Plasma surface modification technology can also be used to further strengthen non-plasma technologies in order to achieve the complementarity of various technologies. Joo et al. [278] further strengthened the wollastonite coating prepared by the sol–gel method through PEO pretreatment of Ti6Al4V. This technology enhances the biological activity and improves the stability of dental implants by forming a duplex treatment strengthening layer with a thickened wollastonite coating, providing valuable insights into the effects of PEO treatment and wollastonite coating on the surface of dental implants. Ren et al. [280] successfully prepared a self-lubricating plasma electrolytic oxidation polytetrafluoroethylene (PEO-PTFE) composite coating on Ti surface using PEO and impregnation/sintering duplex treatment. This composite coating is more durable than a single PTFE coating, improving the service life of the workpiece. Xu et al. [277] successfully developed a biomimetic HPO coating based on MOF (UiO-66 (Ce)) on TA1 using PEO and chemical etching combined with the solvothermal method. This coating can significantly improve the antibacterial efficiency and corrosion resistance of titanium alloy surfaces, and can replace traditional toxic anti-fouling agents containing copper and silver, achieving the inhibition of marine biofilms without producing ecological toxicity.

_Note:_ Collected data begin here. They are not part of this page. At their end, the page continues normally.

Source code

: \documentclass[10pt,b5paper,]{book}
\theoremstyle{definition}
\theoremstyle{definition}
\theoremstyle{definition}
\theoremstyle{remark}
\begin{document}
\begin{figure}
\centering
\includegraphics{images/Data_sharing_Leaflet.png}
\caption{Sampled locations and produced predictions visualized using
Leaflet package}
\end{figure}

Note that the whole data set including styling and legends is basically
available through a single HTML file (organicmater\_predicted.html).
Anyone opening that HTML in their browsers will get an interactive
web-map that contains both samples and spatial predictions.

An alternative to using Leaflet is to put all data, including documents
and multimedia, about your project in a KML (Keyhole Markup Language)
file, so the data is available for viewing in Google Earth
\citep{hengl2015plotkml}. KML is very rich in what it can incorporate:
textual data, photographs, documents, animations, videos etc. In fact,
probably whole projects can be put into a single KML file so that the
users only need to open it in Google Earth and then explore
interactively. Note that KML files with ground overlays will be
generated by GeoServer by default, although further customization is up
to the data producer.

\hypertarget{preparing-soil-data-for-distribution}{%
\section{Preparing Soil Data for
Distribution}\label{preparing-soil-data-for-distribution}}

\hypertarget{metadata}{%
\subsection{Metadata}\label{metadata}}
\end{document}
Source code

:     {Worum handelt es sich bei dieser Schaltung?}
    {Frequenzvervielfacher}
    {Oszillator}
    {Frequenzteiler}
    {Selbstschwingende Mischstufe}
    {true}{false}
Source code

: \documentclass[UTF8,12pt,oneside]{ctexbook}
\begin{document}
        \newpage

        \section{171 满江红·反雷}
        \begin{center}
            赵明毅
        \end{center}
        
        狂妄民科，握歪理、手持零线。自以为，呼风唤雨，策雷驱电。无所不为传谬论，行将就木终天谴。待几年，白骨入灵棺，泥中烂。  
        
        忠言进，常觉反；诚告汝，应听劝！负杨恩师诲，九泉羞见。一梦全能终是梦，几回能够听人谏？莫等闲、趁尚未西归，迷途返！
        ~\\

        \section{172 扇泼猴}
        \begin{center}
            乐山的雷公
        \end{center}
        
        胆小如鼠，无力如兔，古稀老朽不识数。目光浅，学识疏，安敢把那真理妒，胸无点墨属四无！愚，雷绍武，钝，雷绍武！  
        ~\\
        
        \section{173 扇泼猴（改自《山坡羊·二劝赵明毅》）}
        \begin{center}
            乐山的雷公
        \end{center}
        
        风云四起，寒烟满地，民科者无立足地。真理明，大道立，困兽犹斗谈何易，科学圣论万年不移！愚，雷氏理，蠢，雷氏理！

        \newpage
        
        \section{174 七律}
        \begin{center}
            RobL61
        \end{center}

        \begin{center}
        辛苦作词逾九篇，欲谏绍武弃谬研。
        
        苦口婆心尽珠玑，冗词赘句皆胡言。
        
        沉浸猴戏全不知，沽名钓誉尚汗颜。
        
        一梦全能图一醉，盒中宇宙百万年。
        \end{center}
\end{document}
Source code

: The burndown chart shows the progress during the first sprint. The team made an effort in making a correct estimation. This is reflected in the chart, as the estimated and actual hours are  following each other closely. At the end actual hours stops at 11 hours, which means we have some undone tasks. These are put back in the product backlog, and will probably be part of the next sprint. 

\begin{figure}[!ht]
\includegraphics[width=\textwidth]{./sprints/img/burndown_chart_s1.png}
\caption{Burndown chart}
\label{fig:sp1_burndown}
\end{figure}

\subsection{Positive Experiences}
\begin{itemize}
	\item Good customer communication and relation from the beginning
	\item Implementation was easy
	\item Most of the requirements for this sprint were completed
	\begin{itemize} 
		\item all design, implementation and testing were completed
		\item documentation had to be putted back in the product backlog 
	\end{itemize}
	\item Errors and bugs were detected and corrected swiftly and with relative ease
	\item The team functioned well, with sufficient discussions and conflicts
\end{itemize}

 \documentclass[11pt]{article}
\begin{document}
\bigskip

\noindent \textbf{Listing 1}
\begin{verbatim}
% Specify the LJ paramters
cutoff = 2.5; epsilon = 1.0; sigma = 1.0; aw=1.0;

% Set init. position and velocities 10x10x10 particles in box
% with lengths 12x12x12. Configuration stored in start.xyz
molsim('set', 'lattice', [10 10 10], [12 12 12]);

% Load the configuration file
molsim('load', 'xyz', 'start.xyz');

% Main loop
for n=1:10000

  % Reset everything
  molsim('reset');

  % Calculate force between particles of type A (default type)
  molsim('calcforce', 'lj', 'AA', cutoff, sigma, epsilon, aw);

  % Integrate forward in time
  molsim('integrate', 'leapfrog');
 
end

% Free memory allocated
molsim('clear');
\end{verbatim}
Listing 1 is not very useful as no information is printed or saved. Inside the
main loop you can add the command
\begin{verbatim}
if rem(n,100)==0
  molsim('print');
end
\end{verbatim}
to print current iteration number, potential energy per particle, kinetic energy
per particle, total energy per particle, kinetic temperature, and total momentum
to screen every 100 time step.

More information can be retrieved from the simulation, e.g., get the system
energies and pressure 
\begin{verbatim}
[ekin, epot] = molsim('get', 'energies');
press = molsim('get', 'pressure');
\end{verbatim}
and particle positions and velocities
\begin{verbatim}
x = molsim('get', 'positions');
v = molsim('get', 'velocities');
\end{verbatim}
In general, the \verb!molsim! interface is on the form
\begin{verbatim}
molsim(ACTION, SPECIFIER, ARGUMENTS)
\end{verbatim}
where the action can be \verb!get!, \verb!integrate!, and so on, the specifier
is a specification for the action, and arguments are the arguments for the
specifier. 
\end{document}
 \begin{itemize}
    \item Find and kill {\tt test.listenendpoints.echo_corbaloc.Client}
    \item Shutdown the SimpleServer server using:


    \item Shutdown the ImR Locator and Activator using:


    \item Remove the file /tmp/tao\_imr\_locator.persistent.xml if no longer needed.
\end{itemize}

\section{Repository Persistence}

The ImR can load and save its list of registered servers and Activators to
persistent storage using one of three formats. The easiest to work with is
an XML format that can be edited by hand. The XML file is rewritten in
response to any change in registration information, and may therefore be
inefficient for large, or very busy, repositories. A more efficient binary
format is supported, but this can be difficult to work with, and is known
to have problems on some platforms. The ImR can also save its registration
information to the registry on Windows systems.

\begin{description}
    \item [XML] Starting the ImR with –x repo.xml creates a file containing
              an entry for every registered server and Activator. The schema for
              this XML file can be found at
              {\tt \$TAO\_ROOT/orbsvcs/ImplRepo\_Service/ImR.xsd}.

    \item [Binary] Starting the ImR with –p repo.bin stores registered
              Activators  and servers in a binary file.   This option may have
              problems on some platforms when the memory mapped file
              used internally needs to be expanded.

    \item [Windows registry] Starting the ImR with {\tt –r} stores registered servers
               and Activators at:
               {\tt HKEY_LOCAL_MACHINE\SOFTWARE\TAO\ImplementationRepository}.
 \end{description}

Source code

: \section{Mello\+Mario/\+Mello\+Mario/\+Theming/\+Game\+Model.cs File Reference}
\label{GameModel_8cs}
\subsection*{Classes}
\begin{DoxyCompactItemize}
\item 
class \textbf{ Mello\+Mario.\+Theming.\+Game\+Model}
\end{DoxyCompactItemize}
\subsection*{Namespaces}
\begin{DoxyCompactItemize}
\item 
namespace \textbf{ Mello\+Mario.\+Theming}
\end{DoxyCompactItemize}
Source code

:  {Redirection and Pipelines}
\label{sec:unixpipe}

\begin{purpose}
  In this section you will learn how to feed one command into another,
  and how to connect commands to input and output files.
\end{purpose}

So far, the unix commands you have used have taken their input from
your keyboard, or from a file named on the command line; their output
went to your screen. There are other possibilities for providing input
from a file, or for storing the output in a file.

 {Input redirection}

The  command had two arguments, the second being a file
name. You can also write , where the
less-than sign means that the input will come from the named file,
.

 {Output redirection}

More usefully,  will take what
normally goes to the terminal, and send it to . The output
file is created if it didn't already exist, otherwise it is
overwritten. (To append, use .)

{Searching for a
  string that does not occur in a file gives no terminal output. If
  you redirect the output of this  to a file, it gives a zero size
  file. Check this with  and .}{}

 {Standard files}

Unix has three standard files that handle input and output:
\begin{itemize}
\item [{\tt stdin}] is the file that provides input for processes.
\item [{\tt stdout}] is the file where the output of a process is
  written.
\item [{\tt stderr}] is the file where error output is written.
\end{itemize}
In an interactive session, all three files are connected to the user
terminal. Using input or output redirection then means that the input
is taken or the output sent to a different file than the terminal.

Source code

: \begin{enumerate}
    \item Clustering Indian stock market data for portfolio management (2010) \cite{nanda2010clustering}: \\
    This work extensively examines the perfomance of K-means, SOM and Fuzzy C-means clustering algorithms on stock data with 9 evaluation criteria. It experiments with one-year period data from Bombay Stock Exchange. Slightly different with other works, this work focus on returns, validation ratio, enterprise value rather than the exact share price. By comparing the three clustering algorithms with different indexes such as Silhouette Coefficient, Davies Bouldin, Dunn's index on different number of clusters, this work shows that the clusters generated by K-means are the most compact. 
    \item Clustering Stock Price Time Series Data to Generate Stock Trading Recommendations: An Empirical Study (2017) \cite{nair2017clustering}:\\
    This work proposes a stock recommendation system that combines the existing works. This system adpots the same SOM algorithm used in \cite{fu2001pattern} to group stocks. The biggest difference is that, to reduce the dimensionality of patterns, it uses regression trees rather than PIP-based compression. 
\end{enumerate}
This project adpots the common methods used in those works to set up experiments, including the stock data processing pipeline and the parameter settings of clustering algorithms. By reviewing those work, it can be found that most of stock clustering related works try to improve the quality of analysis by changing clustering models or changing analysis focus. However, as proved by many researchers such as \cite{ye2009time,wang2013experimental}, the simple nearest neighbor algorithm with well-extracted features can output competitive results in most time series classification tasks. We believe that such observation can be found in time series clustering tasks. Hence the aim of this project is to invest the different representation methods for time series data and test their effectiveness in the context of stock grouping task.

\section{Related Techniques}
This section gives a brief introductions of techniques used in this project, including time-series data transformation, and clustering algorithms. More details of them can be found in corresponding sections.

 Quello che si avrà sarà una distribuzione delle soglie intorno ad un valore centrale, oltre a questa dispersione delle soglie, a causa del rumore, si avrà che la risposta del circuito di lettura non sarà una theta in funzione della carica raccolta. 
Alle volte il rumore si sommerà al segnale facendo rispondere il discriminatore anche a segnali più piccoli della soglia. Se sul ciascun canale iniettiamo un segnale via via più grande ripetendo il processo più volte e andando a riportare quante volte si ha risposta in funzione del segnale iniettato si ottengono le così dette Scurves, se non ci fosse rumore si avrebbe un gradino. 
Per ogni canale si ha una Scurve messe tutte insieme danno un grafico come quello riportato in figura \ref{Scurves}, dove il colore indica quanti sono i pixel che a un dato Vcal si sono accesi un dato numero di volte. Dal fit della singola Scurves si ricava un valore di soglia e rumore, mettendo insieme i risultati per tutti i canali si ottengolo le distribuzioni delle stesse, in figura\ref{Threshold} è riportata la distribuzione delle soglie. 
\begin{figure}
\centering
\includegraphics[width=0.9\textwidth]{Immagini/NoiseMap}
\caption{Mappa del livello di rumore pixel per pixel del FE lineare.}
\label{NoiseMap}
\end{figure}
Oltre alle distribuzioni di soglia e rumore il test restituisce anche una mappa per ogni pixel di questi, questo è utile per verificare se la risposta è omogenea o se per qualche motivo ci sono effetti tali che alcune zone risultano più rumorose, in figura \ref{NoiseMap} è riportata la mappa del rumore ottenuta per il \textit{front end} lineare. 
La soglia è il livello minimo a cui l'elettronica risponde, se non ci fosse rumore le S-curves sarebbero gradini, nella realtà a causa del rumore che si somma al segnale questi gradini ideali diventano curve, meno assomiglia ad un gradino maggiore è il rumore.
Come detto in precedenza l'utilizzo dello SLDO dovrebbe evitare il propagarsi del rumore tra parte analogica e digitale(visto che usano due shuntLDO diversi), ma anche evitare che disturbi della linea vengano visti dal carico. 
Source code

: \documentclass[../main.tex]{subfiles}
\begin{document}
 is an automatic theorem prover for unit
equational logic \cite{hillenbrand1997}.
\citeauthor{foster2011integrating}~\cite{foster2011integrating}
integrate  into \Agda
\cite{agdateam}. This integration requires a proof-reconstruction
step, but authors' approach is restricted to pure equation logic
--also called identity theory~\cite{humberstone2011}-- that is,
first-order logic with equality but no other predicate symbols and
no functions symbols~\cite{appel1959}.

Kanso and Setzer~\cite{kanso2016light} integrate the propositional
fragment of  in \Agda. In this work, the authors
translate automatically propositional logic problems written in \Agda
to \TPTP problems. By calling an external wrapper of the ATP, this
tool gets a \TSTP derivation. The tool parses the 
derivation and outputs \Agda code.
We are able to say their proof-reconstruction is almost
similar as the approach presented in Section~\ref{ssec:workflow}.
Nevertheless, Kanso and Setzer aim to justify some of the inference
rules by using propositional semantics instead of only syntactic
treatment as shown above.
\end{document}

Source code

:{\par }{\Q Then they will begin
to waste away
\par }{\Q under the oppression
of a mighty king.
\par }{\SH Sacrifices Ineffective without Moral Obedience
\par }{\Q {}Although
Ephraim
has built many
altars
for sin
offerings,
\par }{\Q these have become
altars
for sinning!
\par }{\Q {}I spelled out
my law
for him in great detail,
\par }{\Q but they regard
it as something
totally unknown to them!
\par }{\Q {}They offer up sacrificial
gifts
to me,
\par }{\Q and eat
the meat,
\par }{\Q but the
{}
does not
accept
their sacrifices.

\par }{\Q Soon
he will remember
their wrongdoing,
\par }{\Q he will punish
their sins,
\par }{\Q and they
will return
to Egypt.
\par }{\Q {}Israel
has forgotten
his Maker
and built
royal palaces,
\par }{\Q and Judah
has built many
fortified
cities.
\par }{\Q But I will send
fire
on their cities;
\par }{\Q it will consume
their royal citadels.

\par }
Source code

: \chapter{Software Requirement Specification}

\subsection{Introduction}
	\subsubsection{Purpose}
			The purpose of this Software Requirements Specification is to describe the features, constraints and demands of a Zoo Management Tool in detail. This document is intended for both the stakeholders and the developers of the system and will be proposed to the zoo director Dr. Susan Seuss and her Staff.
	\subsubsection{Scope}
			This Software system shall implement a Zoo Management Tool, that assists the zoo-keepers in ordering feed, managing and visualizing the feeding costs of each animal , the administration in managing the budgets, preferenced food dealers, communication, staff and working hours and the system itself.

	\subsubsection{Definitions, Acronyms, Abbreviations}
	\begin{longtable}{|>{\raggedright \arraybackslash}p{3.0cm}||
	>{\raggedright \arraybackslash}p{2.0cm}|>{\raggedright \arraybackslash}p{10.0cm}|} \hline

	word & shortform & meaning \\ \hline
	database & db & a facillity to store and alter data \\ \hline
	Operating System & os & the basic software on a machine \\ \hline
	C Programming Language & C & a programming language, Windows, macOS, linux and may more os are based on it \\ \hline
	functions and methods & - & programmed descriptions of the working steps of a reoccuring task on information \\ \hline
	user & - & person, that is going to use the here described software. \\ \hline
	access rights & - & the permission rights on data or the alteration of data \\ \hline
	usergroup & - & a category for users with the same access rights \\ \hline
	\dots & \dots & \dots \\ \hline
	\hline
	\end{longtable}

3. Conclusions and Prospects

Titanium and titanium alloys have been widely used in marine engineering and medical implants due to their high strength, corrosion resistance, and biocompatibility, and have shown greater potential in fields such as new energy and deep-sea engineering. But the increasingly complex working conditions require higher requirements for its surface comprehensive performance, especially corrosion resistance, which requires better surface technology. The main conclusions and prospects are as follows:
(1) Plasma surface engineering technology has many advantages that cannot be compared to other technologies, such as low processing temperature, environmental friendliness, and the ability to obtain excellent surface properties with fewer materials. It has obvious energy-saving, material-saving, and pollution-reducing effects. In the modern era of insufficient resources, the development of plasma surface engineering technology will gain new opportunities and vitality by continuously improving and perfecting plasma surface engineering technology, solving the problems of uniformity and internal surface treatment in large-scale processing and mass production in industry, effectively improving the corrosion resistance of titanium alloys, and promoting the application of titanium alloy components under extreme working conditions.
(2) Different plasma surface modification technologies have made some progress in improving the corrosion resistance of titanium alloys, but there are still some difficulties regarding these surface modifications, such as insufficient thickness, various difficult-to-meet biological performance requirements, and an inability to cope with extreme working conditions such as high load or high temperature. Therefore, the composite treatment of multiple strengthening technologies and the research and preparation of multi-component gradient composite coatings will become the main development direction of surface modification.
(3) In the future, research on surface the corrosion resistance enhancement of titanium and titanium alloys will continue to deepen by exploring their corrosion mechanisms in different environments, in order to cope with more severe service environments. Therefore, theoretical models, such as first principles and molecular dynamics, are used to explore the early corrosion mechanism of titanium and titanium alloy workpieces and to predict the performance of new plasma surface technologies, which can provide a theoretical basis for enhancing the corrosion resistance of titanium and titanium alloy surfaces.

Author Contributions

Writing—review and editing, Y.L.; Writing—original draft, M.J.; Supervision and Writing—review and editing, H.Z. All authors have read and agreed to the published version of the manuscript.

Funding

This research was funded by the National Natural Science Foundation of China, grant number 52175192.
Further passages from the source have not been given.